Iddi Saaka’s use of media, props, and costumes in his piece, “Out of Place,” was particularly strategic. This led to a rounded piece that was grounded in reality, while layered with metaphor and myth. Saaka used film footage from his village in Ghana to introduce different aspects of his dance and their underlying meanings. His message was a political and economic one; through interviews of people of his village and the manifestation of their ideas through movement, Saaka explored the disparity in wealth between Ghana and the West.

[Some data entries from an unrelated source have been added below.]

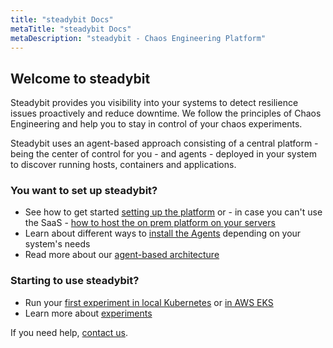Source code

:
 ```yaml
---
title: "steadybit Docs"
metaTitle: "steadybit Docs"
metaDescription: "steadybit - Chaos Engineering Platform"
---
```


## Welcome to steadybit

Steadybit provides you visibility into your systems to detect resilience issues proactively and reduce downtime. We follow the principles of Chaos
Engineering and help you to stay in control of your chaos experiments.

Steadybit uses an agent-based approach consisting of a central platform - being the center of control for you - and agents - deployed in your system to discover running hosts, containers and applications.

### You want to set up steadybit?

- See how to get started [setting up the platform](getting-started/10-set-up-platform-agents) or - in case you can't use the SaaS - [how to host the on prem platform on your servers](getting-started/20-install-onprem)
- Learn about different ways to [install the Agents](install-configure/30-install-agents) depending on your system's needs
- Read more about our [agent-based architecture](learn/10-architecture)

### Starting to use steadybit?

- Run your [first experiment in local Kubernetes](getting-started/30-run-experiment-local) or [in AWS EKS](getting-started/40-run-experiment-eks)
- Learn more about [experiments](use/10-experiments)

If you need help, [contact us](https://www.steadybit.com/contact).
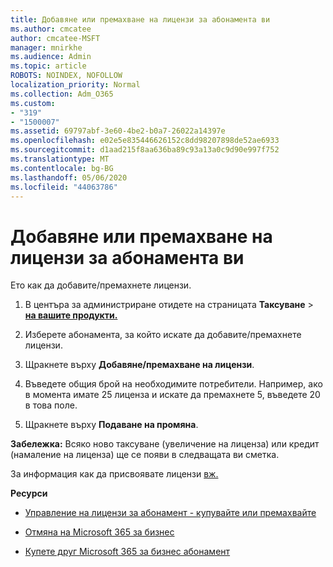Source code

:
 ```yaml
---
title: Добавяне или премахване на лицензи за абонамента ви
ms.author: cmcatee
author: cmcatee-MSFT
manager: mnirkhe
ms.audience: Admin
ms.topic: article
ROBOTS: NOINDEX, NOFOLLOW
localization_priority: Normal
ms.collection: Adm_O365
ms.custom:
- "319"
- "1500007"
ms.assetid: 69797abf-3e60-4be2-b0a7-26022a14397e
ms.openlocfilehash: e02e5e835446626152c8dd98207898de52ae6933
ms.sourcegitcommit: d1aad215f8aa636ba89c93a13a0c9d90e997f752
ms.translationtype: MT
ms.contentlocale: bg-BG
ms.lasthandoff: 05/06/2020
ms.locfileid: "44063786"
---
```

# <a name="add-or-remove-licenses-for-your-subscription"></a>Добавяне или премахване на лицензи за абонамента ви

Ето как да добавите/премахнете лицензи.
  
1. В центъра за администриране отидете на страницата **Таксуване** \> **[на вашите продукти.](https://go.microsoft.com/fwlink/p/?linkid=842054)**

2. Изберете абонамента, за който искате да добавите/премахнете лицензи.

3. Щракнете върху **Добавяне/премахване на лицензи**.

4. Въведете общия брой на необходимите потребители. Например, ако в момента имате 25 лиценза и искате да премахнете 5, въведете 20 в това поле.

5. Щракнете върху **Подаване на промяна**.

**Забележка:** Всяко ново таксуване (увеличение на лиценза) или кредит (намаление на лиценза) ще се появи в следващата ви сметка.

За информация как да присвоявате лицензи [вж.](https://docs.microsoft.com/microsoft-365/admin/manage/assign-licenses-to-users)

**Ресурси**
  
- [Управление на лицензи за абонамент - купувайте или премахвайте](https://docs.microsoft.com/microsoft-365/commerce/licenses/buy-licenses)

- [Отмяна на Microsoft 365 за бизнес](https://support.office.com/article/Cancel-Office-365-for-business-b1bc0bef-4608-4601-813a-cdd9f746709a)

- [Купете друг Microsoft 365 за бизнес абонамент](https://support.office.com/article/Buy-another-Office-365-for-business-subscription-fab3b86c-3359-4042-8692-5d4dc7550b7c)
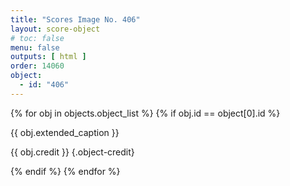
 ```yaml
---
title: "Scores Image No. 406"
layout: score-object
# toc: false
menu: false
outputs: [ html ]
order: 14060
object:
  - id: "406"
---
```


{% for obj in objects.object_list %}
{% if obj.id == object[0].id %}

{{ obj.extended_caption }}

{{ obj.credit }} {.object-credit}

{% endif %}
{% endfor %}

According to Ghanaian myth, at the beginning of civilization, Africans were distributed wealth by God in a hat, whereas Westerners received their allotment of wealth in a large burlap sack. Saaka portrays this myth through dance, demonstrating the large economic disparity, which results in feelings of resentment and competition. It ultimately leads to the exploitation of the Africans by the Westerners who insert themselves into and dominate African commerce and business. Rachel Fifer, who represents Western business, carries an abundance of metaphorical wealth in a huge burlap sack that is too heavy for her to carry. Fifer exploits Saaki and Menherit Goodwyn, who are desperate for money, to carry the bag for her. Fifer’s dance style is more lyrical than the others’; she moves freely in her prosperity while Saaki and Goodwyn move tightly and rhythmically, weighed down by the burden she has created for them until they finally collapse under the weight. This was a fun dance set to upbeat and rhythmic music, but it was similarly laden with heavy meaning. There were two major threads: the exploration of the connections between the West and Ghana economically and politically, and Saaka’s own struggle with identity as he moves from Ghana to America.

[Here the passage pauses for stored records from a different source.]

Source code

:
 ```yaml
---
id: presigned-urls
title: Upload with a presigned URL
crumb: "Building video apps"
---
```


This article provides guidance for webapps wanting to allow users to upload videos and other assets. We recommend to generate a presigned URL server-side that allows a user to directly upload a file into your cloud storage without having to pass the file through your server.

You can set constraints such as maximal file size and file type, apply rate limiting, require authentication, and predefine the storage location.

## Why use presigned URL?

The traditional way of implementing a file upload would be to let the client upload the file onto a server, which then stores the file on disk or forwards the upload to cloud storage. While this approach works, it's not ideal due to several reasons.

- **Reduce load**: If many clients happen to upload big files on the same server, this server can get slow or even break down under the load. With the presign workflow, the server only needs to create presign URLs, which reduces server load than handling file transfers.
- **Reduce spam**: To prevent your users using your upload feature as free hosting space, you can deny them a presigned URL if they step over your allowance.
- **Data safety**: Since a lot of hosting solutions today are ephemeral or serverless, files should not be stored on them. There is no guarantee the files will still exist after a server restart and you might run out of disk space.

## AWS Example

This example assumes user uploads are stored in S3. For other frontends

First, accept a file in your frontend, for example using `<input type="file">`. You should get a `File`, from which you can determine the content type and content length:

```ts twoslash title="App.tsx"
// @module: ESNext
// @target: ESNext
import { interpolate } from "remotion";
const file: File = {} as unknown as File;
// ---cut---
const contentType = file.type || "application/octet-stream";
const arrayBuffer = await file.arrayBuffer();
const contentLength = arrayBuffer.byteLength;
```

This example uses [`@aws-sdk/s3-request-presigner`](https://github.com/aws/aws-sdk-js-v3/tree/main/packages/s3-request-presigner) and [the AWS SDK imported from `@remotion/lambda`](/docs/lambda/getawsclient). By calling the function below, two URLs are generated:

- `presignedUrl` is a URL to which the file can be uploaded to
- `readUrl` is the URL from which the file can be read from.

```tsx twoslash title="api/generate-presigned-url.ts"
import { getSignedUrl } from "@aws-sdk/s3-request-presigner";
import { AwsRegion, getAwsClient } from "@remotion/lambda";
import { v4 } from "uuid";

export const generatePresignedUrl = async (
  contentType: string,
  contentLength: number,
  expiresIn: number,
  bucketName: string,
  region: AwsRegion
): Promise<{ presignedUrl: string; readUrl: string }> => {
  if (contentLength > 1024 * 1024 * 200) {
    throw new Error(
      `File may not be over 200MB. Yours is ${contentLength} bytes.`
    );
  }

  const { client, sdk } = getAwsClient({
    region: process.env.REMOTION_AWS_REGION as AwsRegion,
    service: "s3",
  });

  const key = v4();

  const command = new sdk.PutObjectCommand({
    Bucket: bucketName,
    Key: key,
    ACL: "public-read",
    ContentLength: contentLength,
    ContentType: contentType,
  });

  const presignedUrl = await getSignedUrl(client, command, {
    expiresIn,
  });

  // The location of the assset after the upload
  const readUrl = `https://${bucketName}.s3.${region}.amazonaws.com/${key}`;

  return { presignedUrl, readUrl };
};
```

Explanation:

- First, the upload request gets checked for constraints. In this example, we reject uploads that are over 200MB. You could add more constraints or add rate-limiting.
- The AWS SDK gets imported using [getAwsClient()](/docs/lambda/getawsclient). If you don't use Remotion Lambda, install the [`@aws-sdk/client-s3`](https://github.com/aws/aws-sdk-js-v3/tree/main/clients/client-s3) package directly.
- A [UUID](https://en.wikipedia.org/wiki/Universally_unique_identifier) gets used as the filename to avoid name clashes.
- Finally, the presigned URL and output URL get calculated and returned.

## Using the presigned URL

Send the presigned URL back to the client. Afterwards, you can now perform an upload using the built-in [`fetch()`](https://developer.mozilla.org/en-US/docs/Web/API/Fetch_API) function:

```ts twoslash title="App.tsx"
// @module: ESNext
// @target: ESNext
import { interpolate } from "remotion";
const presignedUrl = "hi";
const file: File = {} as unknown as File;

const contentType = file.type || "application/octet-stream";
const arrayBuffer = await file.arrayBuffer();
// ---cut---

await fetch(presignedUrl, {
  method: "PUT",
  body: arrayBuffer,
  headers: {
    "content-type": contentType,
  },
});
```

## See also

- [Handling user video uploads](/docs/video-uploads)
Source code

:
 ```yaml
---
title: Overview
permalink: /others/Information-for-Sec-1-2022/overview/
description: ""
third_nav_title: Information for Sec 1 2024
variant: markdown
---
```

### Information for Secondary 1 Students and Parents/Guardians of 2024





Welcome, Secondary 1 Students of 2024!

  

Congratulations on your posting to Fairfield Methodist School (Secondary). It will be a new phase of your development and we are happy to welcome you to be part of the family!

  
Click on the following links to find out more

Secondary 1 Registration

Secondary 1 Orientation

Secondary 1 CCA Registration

Clyde Evans’ pieces were interesting stylistically in conjunction with Saaka’s dance. Although from two different dance backgrounds, the two artists share a similar personal story of immigration to the U.S. (Evans is originally from Trinidad), which shapes their conceptualization of identity, and subsequently, their choreography. Evans’ “Egyptian Ballet” was a fun piece that merged cultures and styles of movements, inserting poses inspired by Egyptian Hieroglyphics into a Hip-Hop number. His work “Bros. Duet” exhibited two friends dancing together, representing the spontaneity, improvisation, and collaboration in Hip-Hop. “Don” ended the show with an explosion of pure, fun movement, showing the athleticism, creativity, and freedom of movement in freestyle dance.